Alors que l’île Maurice était en avertissement de classe 2 depuis lundi matin, hier après-midi, on dénombrait presque 1 500 personnes réfugiées dans les différents centres prévus à cet effet. Au centre social de Ste-Croix, plusieurs familles souhaitent être relogées, certains montant au créneau pour réclamer un repas, alors que le protocole en vigueur stipule que ce n’est qu’à partir de l’avertissement de classe 3 que des repas chauds doivent être distribués aux réfugiés. « Depi gramatin, nou pe atann enn led pou manze », nous a confié une dame. Avec un cri de lassitude, certains réfugiés ont l’impression que leurs doléances restent sans réponse…
Au centre social de Ste-Croix, l’inquiétude des adultes tranche avec l’insouciance des enfants qui, eux, se sont fait de nouveaux amis, jouent et s’allongent sur des matelas posés à même le sol.
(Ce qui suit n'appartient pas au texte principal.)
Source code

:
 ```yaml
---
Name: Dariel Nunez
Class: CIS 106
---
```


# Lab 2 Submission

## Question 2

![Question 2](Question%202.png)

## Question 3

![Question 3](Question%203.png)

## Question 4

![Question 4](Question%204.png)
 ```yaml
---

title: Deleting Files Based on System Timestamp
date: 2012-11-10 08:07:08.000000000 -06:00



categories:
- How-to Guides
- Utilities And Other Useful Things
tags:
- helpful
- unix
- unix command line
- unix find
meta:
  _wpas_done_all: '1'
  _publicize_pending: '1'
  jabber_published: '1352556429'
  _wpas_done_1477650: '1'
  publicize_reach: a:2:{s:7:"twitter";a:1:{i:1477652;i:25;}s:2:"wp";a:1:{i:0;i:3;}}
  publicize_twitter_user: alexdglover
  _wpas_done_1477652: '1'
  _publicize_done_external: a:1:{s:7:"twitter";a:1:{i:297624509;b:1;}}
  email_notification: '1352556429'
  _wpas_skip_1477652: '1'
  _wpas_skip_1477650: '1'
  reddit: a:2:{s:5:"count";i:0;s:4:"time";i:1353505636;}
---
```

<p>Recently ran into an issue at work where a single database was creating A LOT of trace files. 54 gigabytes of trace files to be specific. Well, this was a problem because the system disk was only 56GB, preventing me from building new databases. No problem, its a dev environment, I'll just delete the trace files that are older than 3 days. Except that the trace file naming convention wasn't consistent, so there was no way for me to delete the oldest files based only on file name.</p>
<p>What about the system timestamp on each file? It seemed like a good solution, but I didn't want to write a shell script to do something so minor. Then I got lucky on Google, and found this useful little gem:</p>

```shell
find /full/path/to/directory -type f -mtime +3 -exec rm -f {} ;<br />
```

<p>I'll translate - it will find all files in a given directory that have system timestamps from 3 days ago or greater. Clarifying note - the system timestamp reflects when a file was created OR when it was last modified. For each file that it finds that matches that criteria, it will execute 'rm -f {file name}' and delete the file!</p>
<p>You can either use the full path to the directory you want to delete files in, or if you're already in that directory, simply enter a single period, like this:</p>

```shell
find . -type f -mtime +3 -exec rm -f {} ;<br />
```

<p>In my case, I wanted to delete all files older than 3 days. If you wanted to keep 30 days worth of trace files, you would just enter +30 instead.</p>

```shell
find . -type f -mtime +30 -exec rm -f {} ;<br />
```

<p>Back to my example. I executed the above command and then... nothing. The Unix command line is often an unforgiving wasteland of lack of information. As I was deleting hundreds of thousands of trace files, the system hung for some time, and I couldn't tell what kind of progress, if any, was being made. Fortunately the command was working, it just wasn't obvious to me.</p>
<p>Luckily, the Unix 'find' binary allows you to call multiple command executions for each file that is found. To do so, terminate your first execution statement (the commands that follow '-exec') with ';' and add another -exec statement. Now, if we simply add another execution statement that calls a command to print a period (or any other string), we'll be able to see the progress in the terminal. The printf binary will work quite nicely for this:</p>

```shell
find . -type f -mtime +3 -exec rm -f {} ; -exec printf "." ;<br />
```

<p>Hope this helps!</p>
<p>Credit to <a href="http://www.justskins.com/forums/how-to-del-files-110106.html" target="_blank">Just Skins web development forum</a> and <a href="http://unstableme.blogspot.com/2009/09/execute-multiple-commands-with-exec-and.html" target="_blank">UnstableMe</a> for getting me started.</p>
Joani, enceinte de son quatrième enfant, essaie de garder le sourire même si elle ne sait pas quand elle pourra regagner son domicile envahi par l’eau boueuse. « Ena zanfan finn fer pipi lor matla e li pa fasil viv dan bann kondision parey. Tou bann fami ki isi merit mem konsiderasyon. Nou dimann gouvernman reget nou ka e vinn avek enn solision ».
Fleurette Perrine, une habitante de Cité-La-Cure, nous raconte son calvaire. Depuis le samedi 10 janvier, elle s’est réfugiée au centre social de Ste-Croix. « Il n’y a pas de drains là où j’habite. L’eau des toilettes a envahi ma maison et une certaine puanteur s’en dégage ». Squatteuse des terres de l’État, Fleurette Perrine ne veut pas se laisser abattre. Avec les autres femmes du centre de refuge, elle essaie de garder le moral. Colette, dont l’enfant est asthmatique, essaie de positiver. « Je remercie les officiers du centre de nous avoir hébergés. Nous voulons faire entendre notre voix. Donnez-nous un logement décent pour qu’aucune famille n’ait besoin de se rendre dans des centres à chaque passage de cyclone ».
À hier, ils étaient 140 réfugiés au centre de Ste-Croix. Le matin, certains d’entre eux vont travailler pour revenir dans la soirée. Un officier du centre nous déclare que ce lieu a été mis à la disposition des gens dont les maisons ont été inondées. « Ces centres sont des facilitateurs, mais cela ne comprend pas la nourriture offerte. Nous mettons un espace et des toilettes à disposition, car ce sont des êtres humains qui ne peuvent être laissés à l’abandon. Mais nous ne donnons pas à manger, même si parfois des bénévoles apportent de la nourriture ».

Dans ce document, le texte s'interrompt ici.